# just got thrown into a different direction -- Andros, Ca-Lynn, Sjmjuly help



## smelliebellie (Oct 14, 2012)

i was started on synthroid 50 mcg as of last week. been taking 25 mcg of synthroid since thursday morning. no side effects other than feeling a little bit of energy at night. went to a new integrative D.O. today and voiced all my thyroid concerns (along with my low vitamin d, iron, and low rbc and wbc count). was given the 24 hour SALIVA test to take at home. and he also prescribed me armour 30 mg. i am so confused at this point. the md was well aware of me taking synthroid (prescribed by endo) but also advised that its up to me if i wanted to continue taking synthroid though he thinks that armour will work far better. what should i do? continue to take the synthroid to see how it will affect me that was prescribed by my endocrinologist? or start the armour? i am at a standstill and can't figure out what to do.


----------



## Octavia (Aug 1, 2011)

If I were you, I would give the Synthroid several more weeks to see if it does the job.

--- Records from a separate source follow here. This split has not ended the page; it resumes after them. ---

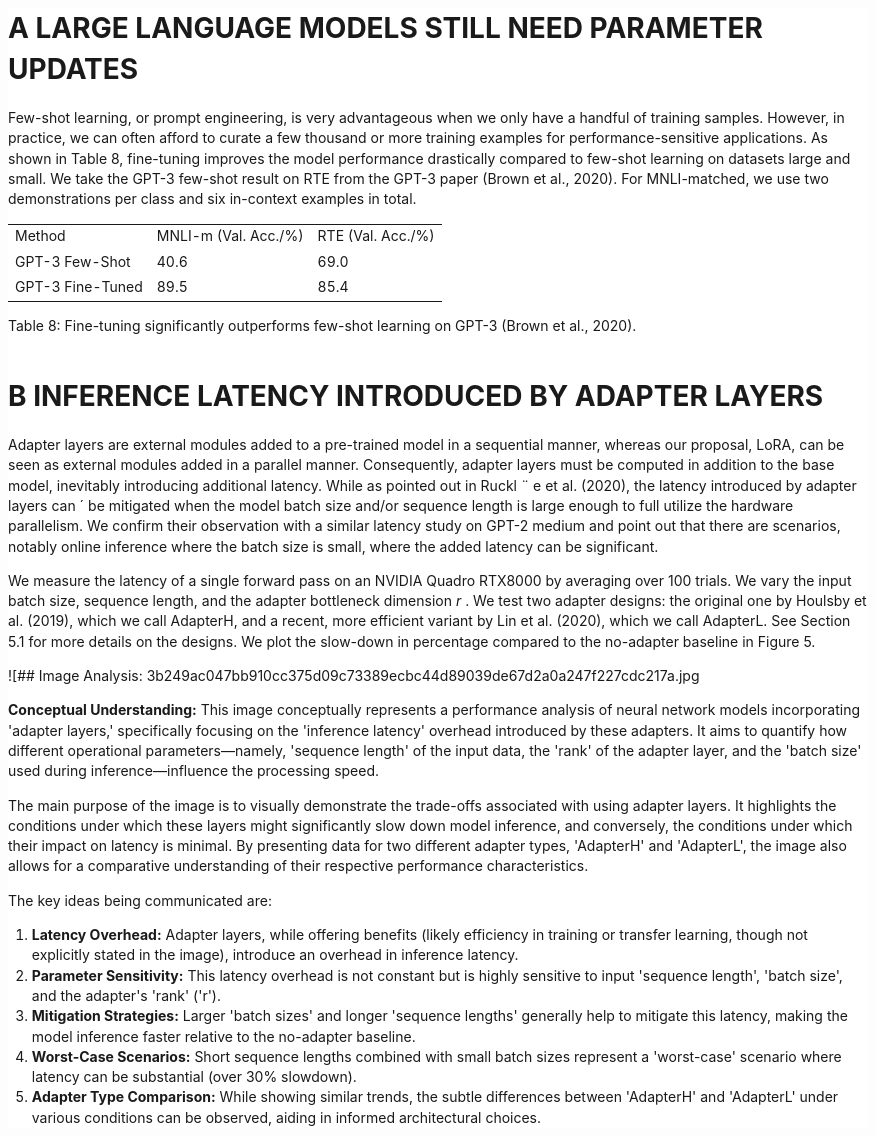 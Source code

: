 # A LARGE LANGUAGE MODELS STILL NEED PARAMETER UPDATES

Few-shot learning, or prompt engineering, is very advantageous when we only have a handful of training samples. However, in practice, we can often afford to curate a few thousand or more training examples for performance-sensitive applications. As shown in Table 8, fine-tuning improves the model performance drastically compared to few-shot learning on datasets large and small. We take the GPT-3 few-shot result on RTE from the GPT-3 paper (Brown et al., 2020). For MNLI-matched, we use two demonstrations per class and six in-context examples in total.

<table><tr><td>Method</td><td>MNLI-m (Val. Acc./%)</td><td>RTE (Val. Acc./%)</td></tr><tr><td>GPT-3 Few-Shot</td><td>40.6</td><td>69.0</td></tr><tr><td>GPT-3 Fine-Tuned</td><td>89.5</td><td>85.4</td></tr></table>

Table 8: Fine-tuning significantly outperforms few-shot learning on GPT-3 (Brown et al., 2020).

# B INFERENCE LATENCY INTRODUCED BY ADAPTER LAYERS

Adapter layers are external modules added to a pre-trained model in a sequential manner, whereas our proposal, LoRA, can be seen as external modules added in a parallel manner. Consequently, adapter layers must be computed in addition to the base model, inevitably introducing additional latency. While as pointed out in Ruckl ¨ e et al. (2020), the latency introduced by adapter layers can ´ be mitigated when the model batch size and/or sequence length is large enough to full utilize the hardware parallelism. We confirm their observation with a similar latency study on GPT-2 medium and point out that there are scenarios, notably online inference where the batch size is small, where the added latency can be significant.

We measure the latency of a single forward pass on an NVIDIA Quadro RTX8000 by averaging over 100 trials. We vary the input batch size, sequence length, and the adapter bottleneck dimension $r$ . We test two adapter designs: the original one by Houlsby et al. (2019), which we call AdapterH, and a recent, more efficient variant by Lin et al. (2020), which we call AdapterL. See Section 5.1 for more details on the designs. We plot the slow-down in percentage compared to the no-adapter baseline in Figure 5.

![## Image Analysis: 3b249ac047bb910cc375d09c73389ecbc44d89039de67d2a0a247f227cdc217a.jpg

**Conceptual Understanding:**
This image conceptually represents a performance analysis of neural network models incorporating 'adapter layers,' specifically focusing on the 'inference latency' overhead introduced by these adapters. It aims to quantify how different operational parameters—namely, 'sequence length' of the input data, the 'rank' of the adapter layer, and the 'batch size' used during inference—influence the processing speed.

The main purpose of the image is to visually demonstrate the trade-offs associated with using adapter layers. It highlights the conditions under which these layers might significantly slow down model inference, and conversely, the conditions under which their impact on latency is minimal. By presenting data for two different adapter types, 'AdapterH' and 'AdapterL', the image also allows for a comparative understanding of their respective performance characteristics.

The key ideas being communicated are:
1.  **Latency Overhead:** Adapter layers, while offering benefits (likely efficiency in training or transfer learning, though not explicitly stated in the image), introduce an overhead in inference latency.
2.  **Parameter Sensitivity:** This latency overhead is not constant but is highly sensitive to input 'sequence length', 'batch size', and the adapter's 'rank' ('r').
3.  **Mitigation Strategies:** Larger 'batch sizes' and longer 'sequence lengths' generally help to mitigate this latency, making the model inference faster relative to the no-adapter baseline.
4.  **Worst-Case Scenarios:** Short sequence lengths combined with small batch sizes represent a 'worst-case' scenario where latency can be substantial (over 30% slowdown).
5.  **Adapter Type Comparison:** While showing similar trends, the subtle differences between 'AdapterH' and 'AdapterL' under various conditions can be observed, aiding in informed architectural choices.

Just so I'm clear...did the DO and an MD suggest the Armour?


----------



## smelliebellie (Oct 14, 2012)

Octavia,
the D.O. suggested the armour today and wrote me a prescription. my endocrinologist was the one who put me on synthroid last week.


----------



## CA-Lynn (Apr 29, 2010)

A DO knows a lot less than an endocrinologist.


----------



## webster2 (May 19, 2011)

It seems like you should stick with one plan long enough to know if it will work. JMHO


----------



## sjmjuly (Mar 23, 2012)

Well you are going to have to go by how you feel. You really haven't given the Synthroid enough time to work, BUT, when I started on a synthetic (I took Levothroid which is like Synthroid) I only took it for 4 days. I ended up in the ER VERY sick from it. I am one of those people that doesn't do well on a T4 only drug. I don't convert very well, so I switched to Naturethroid which is like Armour and I love it. I do MUCH better on a combo T3/T4 medication than just a straight T4. Some people do great on Synthroid and some do not. So you have a choice: Stick with the Synthroid and see how you do, or quit taking it and start the Armour.


----------



## Andros (Aug 26, 2009)

sjmjuly said:


> Well you are going to have to go by how you feel. You really haven't given the Synthroid enough time to work, BUT, when I started on a synthetic (I took Levothroid which is like Synthroid) I only took it for 4 days. I ended up in the ER VERY sick from it. I am one of those people that doesn't do well on a T4 only drug. I don't convert very well, so I switched to Naturethroid which is like Armour and I love it. I do MUCH better on a combo T3/T4 medication than just a straight T4. Some people do great on Synthroid and some do not. So you have a choice: Stick with the Synthroid and see how you do, or quit taking it and start the Armour.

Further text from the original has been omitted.